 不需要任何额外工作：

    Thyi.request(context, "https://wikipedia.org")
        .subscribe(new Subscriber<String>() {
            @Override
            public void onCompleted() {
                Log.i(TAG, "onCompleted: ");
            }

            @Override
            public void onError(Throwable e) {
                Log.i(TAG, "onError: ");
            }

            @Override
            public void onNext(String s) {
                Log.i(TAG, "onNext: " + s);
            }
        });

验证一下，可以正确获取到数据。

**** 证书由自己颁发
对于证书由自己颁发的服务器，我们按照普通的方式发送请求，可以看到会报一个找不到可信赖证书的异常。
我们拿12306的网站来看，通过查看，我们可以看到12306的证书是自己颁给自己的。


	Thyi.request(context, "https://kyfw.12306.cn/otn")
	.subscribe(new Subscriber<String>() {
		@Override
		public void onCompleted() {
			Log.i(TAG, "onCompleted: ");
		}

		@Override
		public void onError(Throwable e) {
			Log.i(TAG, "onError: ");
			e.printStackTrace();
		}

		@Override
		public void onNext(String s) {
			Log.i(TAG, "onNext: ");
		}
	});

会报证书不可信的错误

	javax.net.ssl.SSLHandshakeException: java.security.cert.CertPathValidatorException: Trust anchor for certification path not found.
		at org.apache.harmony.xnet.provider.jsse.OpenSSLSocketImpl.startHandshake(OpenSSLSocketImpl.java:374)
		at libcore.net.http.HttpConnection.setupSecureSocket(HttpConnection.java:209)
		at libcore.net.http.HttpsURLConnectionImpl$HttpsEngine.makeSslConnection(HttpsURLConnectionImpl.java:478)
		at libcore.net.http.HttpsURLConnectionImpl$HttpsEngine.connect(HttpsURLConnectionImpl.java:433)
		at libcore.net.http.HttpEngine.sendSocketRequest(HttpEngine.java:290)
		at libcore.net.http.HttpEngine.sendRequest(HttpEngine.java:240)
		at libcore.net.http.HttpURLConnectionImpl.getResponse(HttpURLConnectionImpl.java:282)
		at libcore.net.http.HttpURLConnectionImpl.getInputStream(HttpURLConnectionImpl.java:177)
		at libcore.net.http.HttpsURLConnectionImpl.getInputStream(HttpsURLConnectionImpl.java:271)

==

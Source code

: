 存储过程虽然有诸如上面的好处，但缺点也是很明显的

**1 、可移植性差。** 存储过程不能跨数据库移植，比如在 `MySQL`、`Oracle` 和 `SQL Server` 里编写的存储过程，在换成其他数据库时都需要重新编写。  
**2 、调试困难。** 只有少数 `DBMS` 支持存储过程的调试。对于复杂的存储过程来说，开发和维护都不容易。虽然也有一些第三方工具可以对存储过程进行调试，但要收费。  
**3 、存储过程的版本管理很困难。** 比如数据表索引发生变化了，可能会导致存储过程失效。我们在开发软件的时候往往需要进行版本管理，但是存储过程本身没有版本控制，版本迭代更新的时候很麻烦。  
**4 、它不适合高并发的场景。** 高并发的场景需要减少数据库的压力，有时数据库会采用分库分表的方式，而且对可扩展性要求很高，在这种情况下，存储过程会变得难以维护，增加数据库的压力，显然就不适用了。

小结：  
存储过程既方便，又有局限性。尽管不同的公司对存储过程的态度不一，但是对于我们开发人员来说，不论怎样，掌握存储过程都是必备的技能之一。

### Task prompt
Using the material above, tally the lines that hold the string "Thyi". Reply with the number alone.

### Answer area
2